Tosiendo, Shangguan Lü levantó lentamente la cabeza. Acariciando la cara de la burra, suspiró. «Burra, oh, burra —dijo—, ¿qué has hecho? ¿Cómo has podido expulsar su pata de esa manera? ¿Es que no sabes que lo primero que tiene que salir es la cabeza?». De los ojos sin brillo del animal salían chorros de agua. Se los secó con la mano, se sonó ruidosamente la nariz y se dirigió a su hijo.
—Ve a buscar al Tercer Maestro Fan. Tenía la esperanza de que no necesitaríamos comprarle dos botellas de licor y una cabeza de cerdo, pero tendremos que gastarnos ese dinero. ¡Ve a buscarlo!
Shangguan Shouxi retrocedió hasta la pared, aterrorizado, sin poder apartar la mirada de la puerta por la que se salía a la calles, al exterior.
—Las ca-calles están lie-llenas deja-japoneses —tartamudeó—, todos esos ja-japoneses…

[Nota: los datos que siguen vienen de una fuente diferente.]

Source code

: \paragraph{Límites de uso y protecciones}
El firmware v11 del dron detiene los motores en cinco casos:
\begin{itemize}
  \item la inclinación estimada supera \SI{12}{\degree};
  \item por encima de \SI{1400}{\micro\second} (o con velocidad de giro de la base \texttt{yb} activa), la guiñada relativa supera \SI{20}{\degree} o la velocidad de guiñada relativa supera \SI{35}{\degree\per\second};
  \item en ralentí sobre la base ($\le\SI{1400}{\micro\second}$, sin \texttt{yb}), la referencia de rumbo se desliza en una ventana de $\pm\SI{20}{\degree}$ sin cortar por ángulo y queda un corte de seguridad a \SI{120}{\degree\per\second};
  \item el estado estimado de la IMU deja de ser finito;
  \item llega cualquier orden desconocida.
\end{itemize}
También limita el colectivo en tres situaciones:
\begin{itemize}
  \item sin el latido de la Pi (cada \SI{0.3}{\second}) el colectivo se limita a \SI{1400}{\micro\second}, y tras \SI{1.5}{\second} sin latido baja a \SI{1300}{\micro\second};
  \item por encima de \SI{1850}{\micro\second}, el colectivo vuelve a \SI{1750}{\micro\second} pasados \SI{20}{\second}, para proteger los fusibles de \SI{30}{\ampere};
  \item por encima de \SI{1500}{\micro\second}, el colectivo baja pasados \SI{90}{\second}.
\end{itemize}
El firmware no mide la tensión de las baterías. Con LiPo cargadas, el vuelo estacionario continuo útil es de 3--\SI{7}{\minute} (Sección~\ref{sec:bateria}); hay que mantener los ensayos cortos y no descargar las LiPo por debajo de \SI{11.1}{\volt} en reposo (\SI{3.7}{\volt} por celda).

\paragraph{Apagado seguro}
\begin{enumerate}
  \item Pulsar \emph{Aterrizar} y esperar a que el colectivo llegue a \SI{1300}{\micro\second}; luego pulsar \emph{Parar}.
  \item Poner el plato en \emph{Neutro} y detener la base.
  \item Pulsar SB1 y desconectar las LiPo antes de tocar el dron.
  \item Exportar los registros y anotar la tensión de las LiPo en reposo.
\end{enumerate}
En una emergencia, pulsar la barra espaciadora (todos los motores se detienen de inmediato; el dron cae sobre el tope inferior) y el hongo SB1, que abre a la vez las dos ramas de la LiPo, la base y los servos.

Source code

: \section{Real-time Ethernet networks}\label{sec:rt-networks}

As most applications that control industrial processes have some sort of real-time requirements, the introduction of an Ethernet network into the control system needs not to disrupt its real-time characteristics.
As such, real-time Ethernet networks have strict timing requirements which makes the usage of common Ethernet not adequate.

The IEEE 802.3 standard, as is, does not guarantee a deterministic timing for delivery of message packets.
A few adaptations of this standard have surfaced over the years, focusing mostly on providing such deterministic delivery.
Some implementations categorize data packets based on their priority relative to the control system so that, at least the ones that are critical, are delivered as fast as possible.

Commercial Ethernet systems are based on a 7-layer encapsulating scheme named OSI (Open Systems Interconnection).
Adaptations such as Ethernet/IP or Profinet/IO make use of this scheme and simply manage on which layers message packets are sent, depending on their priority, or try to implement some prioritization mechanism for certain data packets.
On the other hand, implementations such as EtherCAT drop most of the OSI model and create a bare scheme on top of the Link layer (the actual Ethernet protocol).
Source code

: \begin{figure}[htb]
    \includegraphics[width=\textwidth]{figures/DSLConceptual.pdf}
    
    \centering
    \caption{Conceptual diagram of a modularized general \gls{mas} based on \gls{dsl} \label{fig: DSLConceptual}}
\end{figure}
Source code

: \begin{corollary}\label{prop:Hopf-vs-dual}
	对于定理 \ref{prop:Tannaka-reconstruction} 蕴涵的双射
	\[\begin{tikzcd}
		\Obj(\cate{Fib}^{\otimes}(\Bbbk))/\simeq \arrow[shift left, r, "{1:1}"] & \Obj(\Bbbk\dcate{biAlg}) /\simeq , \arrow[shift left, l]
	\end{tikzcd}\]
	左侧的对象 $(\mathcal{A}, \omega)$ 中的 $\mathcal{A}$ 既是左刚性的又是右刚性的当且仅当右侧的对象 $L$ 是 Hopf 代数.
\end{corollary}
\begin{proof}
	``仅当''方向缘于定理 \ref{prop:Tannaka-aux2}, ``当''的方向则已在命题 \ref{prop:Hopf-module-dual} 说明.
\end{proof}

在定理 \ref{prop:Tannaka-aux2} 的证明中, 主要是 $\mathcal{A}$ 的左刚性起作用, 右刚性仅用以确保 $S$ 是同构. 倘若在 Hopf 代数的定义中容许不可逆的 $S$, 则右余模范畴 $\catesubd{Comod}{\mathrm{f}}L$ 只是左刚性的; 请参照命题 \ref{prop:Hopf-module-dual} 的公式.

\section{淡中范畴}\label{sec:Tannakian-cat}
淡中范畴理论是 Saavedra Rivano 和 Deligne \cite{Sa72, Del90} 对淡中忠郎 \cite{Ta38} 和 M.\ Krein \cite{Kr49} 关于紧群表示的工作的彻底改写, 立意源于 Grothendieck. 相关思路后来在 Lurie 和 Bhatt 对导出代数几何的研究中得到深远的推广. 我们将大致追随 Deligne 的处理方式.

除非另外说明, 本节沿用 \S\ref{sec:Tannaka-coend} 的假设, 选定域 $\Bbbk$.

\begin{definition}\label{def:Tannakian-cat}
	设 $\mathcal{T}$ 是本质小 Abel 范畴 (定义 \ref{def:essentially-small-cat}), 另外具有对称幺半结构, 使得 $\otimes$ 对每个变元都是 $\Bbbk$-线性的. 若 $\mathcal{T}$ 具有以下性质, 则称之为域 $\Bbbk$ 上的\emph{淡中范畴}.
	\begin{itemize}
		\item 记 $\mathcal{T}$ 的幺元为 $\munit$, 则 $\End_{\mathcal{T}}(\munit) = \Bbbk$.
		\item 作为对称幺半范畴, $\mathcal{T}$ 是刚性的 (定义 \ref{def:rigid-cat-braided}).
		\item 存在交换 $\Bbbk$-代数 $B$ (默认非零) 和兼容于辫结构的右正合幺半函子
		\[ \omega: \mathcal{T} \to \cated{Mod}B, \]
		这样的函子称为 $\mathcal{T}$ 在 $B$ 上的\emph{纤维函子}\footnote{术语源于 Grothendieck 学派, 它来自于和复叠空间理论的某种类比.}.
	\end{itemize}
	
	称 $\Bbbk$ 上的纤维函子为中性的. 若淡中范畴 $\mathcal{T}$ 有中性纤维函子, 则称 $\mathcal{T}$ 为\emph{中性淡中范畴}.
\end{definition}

Rabiosa, Shangguan Lü se levantó, se acercó violentamente a la puerta y la abrió de un golpe, dejando entrar al viento preestival del Sudeste, que estaba cargado con un penetrante olor a trigo maduro. La calle estaba en calma, absolutamente silenciosa. Un grupo de mariposas que parecía ligeramente irreal pasó volando, trazando un dibujo de alas multicolores en el corazón de Shangguan Shouxi; él tuvo lo certeza de que se trataba de un mal presagio.